Nowadays, unleaded gasoline has been a hot topic in this industry. What is it? What is the color of it? Today, we will be debunking all these as well.

What is unleaded gasoline?

First of all, it does not have any lead in it. For a term that sounds fancy and frequently used, it is straightforward in real life.

In the old days, lead was added with fuel for enhancement. Later, it was found out that leaded fuel contributed to pollution, and it was banned.

Today, unleaded gas prevails everywhere. RUG – regular unleaded gas – is the commonly used gas now. It has a rating of 87 and the cheaper choice.

The color of unleaded gasoline is green/greenish/bluish hint.

Why is it important to know what color is gasoline?

Having so many colors in the big picture can often compel someone to ask, does gasoline color matter at all?  

Well, it depends on where you are getting your gas from.

If you are at a gas station, then it doesn’t matter because you are getting the fresh one. This is the best quality to get for your car, and the color doesn’t play any part since it is fresh.

However, the scenario is different when it comes to storing gasoline. You need to pay close attention and regular monitoring when it comes to storing gasoline.

When you store, it is in the best interest to use it as soon as possible. Regardless of the dye used in the fuel, it will be transparent-like, initially.

As time progresses, you will notice some gradual change in the stored fuel. The difference is due to the process of oxidation. During oxidation, a substance chemically combines with oxygen.

The stored fuel will turn from the original color to yellow to a brownish hue. You will also notice that the fresh smell has also changed to a sour scent.

If you see the gasoline has turned orange, then carefully discard it.
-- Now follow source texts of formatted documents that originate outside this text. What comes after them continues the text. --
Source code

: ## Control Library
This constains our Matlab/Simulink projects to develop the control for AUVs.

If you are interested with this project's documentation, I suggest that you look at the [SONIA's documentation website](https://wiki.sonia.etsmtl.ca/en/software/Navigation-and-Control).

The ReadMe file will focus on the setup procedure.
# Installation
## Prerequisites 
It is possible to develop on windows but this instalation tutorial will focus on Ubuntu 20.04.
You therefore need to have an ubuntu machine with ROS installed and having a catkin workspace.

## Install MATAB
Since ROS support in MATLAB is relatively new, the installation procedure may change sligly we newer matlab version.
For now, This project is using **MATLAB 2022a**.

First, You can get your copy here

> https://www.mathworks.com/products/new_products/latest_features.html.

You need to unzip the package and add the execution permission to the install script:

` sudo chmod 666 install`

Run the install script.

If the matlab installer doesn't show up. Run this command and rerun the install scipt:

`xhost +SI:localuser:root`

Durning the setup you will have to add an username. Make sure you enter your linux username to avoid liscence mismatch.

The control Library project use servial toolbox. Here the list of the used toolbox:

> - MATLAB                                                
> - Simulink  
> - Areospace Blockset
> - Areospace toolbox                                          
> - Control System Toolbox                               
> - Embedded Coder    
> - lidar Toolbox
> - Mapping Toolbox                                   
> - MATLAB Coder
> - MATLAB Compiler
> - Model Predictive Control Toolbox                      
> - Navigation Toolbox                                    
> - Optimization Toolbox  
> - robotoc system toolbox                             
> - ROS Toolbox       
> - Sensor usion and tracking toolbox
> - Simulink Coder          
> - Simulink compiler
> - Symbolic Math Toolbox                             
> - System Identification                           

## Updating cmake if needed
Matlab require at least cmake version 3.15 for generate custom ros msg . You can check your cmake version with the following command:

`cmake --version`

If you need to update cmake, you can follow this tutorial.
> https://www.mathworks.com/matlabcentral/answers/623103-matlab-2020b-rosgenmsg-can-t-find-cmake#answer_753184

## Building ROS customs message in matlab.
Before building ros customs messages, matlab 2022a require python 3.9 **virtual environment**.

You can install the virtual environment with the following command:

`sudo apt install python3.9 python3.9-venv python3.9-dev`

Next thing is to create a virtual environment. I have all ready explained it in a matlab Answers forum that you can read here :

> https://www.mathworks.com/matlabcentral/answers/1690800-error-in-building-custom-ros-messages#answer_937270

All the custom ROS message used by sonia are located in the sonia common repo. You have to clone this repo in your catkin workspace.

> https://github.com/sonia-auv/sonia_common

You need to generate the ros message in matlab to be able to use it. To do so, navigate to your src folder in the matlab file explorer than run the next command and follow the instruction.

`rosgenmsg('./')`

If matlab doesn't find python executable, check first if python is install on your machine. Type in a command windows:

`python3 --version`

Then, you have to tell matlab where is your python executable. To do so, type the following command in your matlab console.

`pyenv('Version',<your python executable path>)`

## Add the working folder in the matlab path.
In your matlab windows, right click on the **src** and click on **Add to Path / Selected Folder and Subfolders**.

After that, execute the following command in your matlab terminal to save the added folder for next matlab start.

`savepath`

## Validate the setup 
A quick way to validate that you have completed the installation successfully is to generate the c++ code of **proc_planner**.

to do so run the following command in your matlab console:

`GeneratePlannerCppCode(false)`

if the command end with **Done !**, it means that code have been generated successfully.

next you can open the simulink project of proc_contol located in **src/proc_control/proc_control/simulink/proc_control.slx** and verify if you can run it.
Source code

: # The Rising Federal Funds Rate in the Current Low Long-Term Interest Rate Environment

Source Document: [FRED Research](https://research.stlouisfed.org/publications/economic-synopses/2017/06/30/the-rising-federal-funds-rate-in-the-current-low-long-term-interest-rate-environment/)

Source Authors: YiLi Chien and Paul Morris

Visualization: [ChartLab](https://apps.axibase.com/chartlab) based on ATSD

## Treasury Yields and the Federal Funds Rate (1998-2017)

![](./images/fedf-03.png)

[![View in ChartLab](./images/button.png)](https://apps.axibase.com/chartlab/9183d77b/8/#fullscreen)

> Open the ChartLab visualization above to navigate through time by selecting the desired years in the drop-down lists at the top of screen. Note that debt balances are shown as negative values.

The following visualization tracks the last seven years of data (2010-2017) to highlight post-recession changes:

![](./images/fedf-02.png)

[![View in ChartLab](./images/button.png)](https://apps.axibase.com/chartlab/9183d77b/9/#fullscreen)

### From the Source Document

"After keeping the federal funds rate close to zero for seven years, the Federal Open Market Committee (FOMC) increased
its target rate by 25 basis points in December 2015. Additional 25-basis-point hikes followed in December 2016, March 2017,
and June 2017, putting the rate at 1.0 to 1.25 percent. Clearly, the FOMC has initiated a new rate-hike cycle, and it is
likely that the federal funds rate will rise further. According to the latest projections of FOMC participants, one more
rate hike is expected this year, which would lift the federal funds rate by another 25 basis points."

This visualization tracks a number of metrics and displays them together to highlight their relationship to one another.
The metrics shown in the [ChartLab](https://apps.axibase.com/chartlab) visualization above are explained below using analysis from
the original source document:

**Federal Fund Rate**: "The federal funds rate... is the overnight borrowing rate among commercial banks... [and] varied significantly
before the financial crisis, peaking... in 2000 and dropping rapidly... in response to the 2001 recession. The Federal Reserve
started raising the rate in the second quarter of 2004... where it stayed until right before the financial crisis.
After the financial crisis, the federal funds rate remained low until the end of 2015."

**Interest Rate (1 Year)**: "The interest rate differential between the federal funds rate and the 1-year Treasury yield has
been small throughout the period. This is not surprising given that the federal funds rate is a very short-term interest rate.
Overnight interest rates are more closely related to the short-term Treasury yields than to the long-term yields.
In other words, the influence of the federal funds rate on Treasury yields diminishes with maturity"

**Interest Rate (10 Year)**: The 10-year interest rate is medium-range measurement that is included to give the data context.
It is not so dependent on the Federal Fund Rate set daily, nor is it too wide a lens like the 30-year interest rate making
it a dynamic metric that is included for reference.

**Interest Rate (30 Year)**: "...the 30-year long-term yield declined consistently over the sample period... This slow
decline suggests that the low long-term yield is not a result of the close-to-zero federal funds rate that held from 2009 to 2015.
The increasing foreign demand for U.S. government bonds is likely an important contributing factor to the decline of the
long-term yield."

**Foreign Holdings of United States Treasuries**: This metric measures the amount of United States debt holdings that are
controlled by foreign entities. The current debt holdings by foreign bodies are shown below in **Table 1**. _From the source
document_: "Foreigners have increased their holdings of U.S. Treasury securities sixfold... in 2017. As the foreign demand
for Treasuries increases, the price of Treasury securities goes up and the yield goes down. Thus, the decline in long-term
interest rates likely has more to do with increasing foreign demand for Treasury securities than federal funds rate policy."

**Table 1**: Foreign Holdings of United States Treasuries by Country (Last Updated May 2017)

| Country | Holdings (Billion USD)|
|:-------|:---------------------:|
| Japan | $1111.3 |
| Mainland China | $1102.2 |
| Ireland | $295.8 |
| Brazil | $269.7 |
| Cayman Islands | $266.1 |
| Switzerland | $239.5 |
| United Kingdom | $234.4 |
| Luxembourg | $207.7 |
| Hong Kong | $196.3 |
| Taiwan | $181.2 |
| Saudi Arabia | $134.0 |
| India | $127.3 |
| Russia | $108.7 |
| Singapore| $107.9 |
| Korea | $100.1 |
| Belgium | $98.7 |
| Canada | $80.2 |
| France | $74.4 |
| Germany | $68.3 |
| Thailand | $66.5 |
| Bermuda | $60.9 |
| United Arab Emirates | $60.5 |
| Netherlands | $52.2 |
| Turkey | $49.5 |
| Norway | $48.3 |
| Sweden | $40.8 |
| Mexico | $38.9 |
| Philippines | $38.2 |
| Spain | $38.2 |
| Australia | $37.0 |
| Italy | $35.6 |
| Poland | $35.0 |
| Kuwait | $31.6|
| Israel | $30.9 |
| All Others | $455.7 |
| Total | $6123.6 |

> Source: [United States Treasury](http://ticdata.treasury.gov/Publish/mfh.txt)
Get a new dose for your precious ride.

Why keep an eye out on the color of stored gasoline?

When you store gasoline, it slowly changes its characteristics. When you notice such features taking place, we recommend not using the stored fuel.

The reason is that it will harm your vehicle and give rise to a lot of issues. Some of the problems are:

  • Vehicle-ignition problem
  • Case of poor acceleration
  • Possibility of engine damage

Gasoline color chart

The chart below summarizes the findings of what color should gasoline be. It should make it easier for you to understand the color differences and further facilitate your decision in choosing the friendliest fuel for your car engine.

Sl#Name of FuelColor
1Fresh or unleaded gasColorless or yellow
2Octane-87 (regular)Green or blue
3Octane-89 (midgrade)Yellow
4Octane-92 (premium)Pink
5Octane-100 (aviation)Blue
6Gasoline and oilBluish-green
7Bad gasOrange or Brownish-black

Final words

Putting the wrong kind of gas can also harm your vehicle. Not to mention, a wrong expensive purchase can jeopardize your wallet too.

The color of gasoline tells you what category of gas you are buying. It gives you space to evaluate whether you are feeding your vehicle the appropriate fuel or not.